Log-Based Business Metrics — Product Observability from Your Existing Logs

Your engineering dashboards are humming. Latency, error rates, throughput — all derived from canonical logs. Your CTO is happy. Then your product manager asks: “How many users completed the checkout flow yesterday? Where are they dropping off?” You open Amplitude. It costs $36,000/year. Your logs already have the answer.

Over the past three articles, we’ve built a structured logging foundation that most teams never fully exploit. In the first article, we introduced canonical log lines — one wide, structured event per request per service, emitted at the end of the request lifecycle. In the second article, we propagated trace_id across service boundaries and enriched every log line with business dimensions: bounded_context, feature, and session_feature_id. In the third article, we turned those logs into engineering metrics — latency percentiles, error rate breakdowns, throughput dashboards — all in Grafana with Loki.

This article takes the final step. We’re going to derive product metrics from the same log data. Feature adoption. Conversion funnels. Drop-off analysis. Bounded context health. No new pipeline. No new vendor. Just LogQL queries against the logs you already produce.

The gap between engineering and product observability

Engineering teams live in Grafana. They have dashboards for p99 latency, error rates by service, and throughput by endpoint. These dashboards are powered by canonical logs — structured, queryable, and free.

Product teams live in Amplitude, Mixpanel, or Segment. They have dashboards for feature adoption, conversion funnels, and user retention. These dashboards are powered by a completely separate data pipeline — a tracking SDK in the frontend, an event ingestion API, a data warehouse, and a $30k–$100k/year SaaS contract.

Two teams.

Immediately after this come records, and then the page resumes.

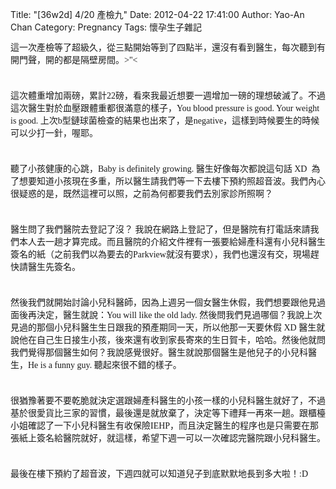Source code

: Title: "[36w2d] 4/20 產檢九"
Date: 2012-04-22 17:41:00
Author: Yao-An Chan
Category: Pregnancy
Tags: 懷孕生子雜記


<div class='post'>
<span class="Apple-style-span" style="color: #191919; font-family: Calibri;"><span class="Apple-style-span" style="font-size: 14px; line-height: 20px;">這一次產檢等了超級久，從三點開始等到了四點半，還沒有看到醫生，每次聽到有開門聲，開的都是隔壁房間。&gt;"&lt;</span></span><br /><span class="Apple-style-span" style="color: #191919; font-family: Calibri;"><span class="Apple-style-span" style="font-size: 14px; line-height: 20px;"><br /></span></span><br /><span class="Apple-style-span" style="color: #191919; font-family: Calibri;"><span class="Apple-style-span" style="font-size: 14px; line-height: 20px;">這次體重增加兩磅，累計22磅，看來我最近想要一週增加一磅的理想破滅了。不過這次醫生對於血壓跟體重都很滿意的樣子，You blood pressure is good. Your weight is good. 上次</span></span><span class="Apple-style-span" style="color: #191919; font-family: Calibri; font-size: 14px; line-height: 20px;">b型鏈球菌檢查的結果也出來了，是negative，這樣到時候要生的時候可以少打一針，喔耶。</span><br /><span class="Apple-style-span" style="color: #191919; font-family: Calibri;"><span class="Apple-style-span" style="font-size: 14px; line-height: 20px;"><br /></span></span><br /><span class="Apple-style-span" style="color: #191919; font-family: Calibri;"><span class="Apple-style-span" style="font-size: 14px; line-height: 20px;">聽了小孩健康的心跳，Baby is definitely growing. 醫生好像每次都說這句話 XD &nbsp;為了想要知道小孩現在多重，所以醫生請我們等一下去樓下預約照超音波。我們內心很疑惑的是，既然這裡可以照，之前為何都要我們去別家診所照啊？</span></span><br /><span class="Apple-style-span" style="color: #191919; font-family: Calibri;"><span class="Apple-style-span" style="font-size: 14px; line-height: 20px;"><br /></span></span><br /><span class="Apple-style-span" style="color: #191919; font-family: Calibri;"><span class="Apple-style-span" style="font-size: 14px; line-height: 20px;">醫生問了我們醫院去登記了沒？ 我說在網路上登記了，但是醫院有打電話來請我們本人去一趟才算完成。而且醫院的介紹文件裡有一張要給婦產科還有小兒科醫生簽名的紙（之前我們以為要去的Parkview就沒有要求），我們也還沒有交，現場趕快請醫生先簽名。</span></span><br /><span class="Apple-style-span" style="color: #191919; font-family: Calibri;"><span class="Apple-style-span" style="font-size: 14px; line-height: 20px;"><br /></span></span><br /><span class="Apple-style-span" style="color: #191919; font-family: Calibri;"><span class="Apple-style-span" style="font-size: 14px; line-height: 20px;">然後我們就開始討論小兒科醫師，因為上週另一個女醫生休假，我們想要跟他見過面後再決定，醫生就說：You will like the old lady. 然後問我們見過哪個？我說上次見過的那個小兒科醫生生日跟我的預產期同一天，所以他那一天要休假 XD 醫生就說他在自己生日接生小孩，後來還有收到家長寄來的生日賀卡，哈哈。然後他就問我們覺得那個醫生如何？我說感覺很好。醫生就說那個醫生是他兒子的小兒科醫生，He is a funny guy. 聽起來很不錯的樣子。</span></span><br /><span class="Apple-style-span" style="color: #191919; font-family: Calibri;"><span class="Apple-style-span" style="font-size: 14px; line-height: 20px;"><br /></span></span><br /><span class="Apple-style-span" style="color: #191919; font-family: Calibri;"><span class="Apple-style-span" style="font-size: 14px; line-height: 20px;">很猶豫著要不要乾脆就決定選跟婦產科醫生的小孩一樣的小兒科醫生就好了，不過基於很愛貨比三家的習慣，最後還是就放棄了，決定等下禮拜一再來一趟。跟櫃檯小姐確認了一下小兒科醫生有收保險IEHP，而且決定醫生的程序也是只需要在那張紙上簽名給醫院就好，就這樣，希望下週一可以一次確認完醫院跟小兒科醫生。</span></span><br /><span class="Apple-style-span" style="color: #191919; font-family: Calibri;"><span class="Apple-style-span" style="font-size: 14px; line-height: 20px;"><br /></span></span><br /><span class="Apple-style-span" style="color: #191919; font-family: Calibri;"><span class="Apple-style-span" style="font-size: 14px; line-height: 20px;">最後在樓下預約了超音波，下週四就可以知道兒子到底默默地長到多大啦！:D</span></span></div>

Two pipelines. Two data models. Two sources of truth.

But look at what we already have on every canonical log line: user_id, feature, bounded_context, session_feature_id, status, and a step field identifying where the user is in a multi-step flow. These aren’t engineering fields. They’re product fields — placed on the log line specifically because we designed the business dimension propagation in Article 2 to carry product-level context.

The question is whether LogQL is expressive enough to answer basic product questions with these fields. It is.

Log-based product metrics

Feature adoption: unique users per feature

The most basic product question is “how many people are using this feature?” With user_id and feature on every log line, this is a direct query.

Count the unique users who triggered the guest-checkout feature in the last 24 hours:

count(
  count_over_time(
    {service=~".+"} | json | feature="guest-checkout" [24h]
  ) by (user_id)
)

This works in two stages. The inner count_over_time ... by (user_id) produces one time series per unique user_id — counting how many log lines each user generated. The outer count() then counts the number of series, giving you the number of distinct users.

To see adoption across all features over time, use a Grafana time-series panel with:

count by (feature) (
  count_over_time(
    {service=~".+"} | json | feature=~".+" [1h]
  ) by (feature, user_id)
)

This gives you a line per feature, each showing the count of unique users per hour. You can watch a new feature ramp up from zero after a launch, or spot an existing feature losing traction.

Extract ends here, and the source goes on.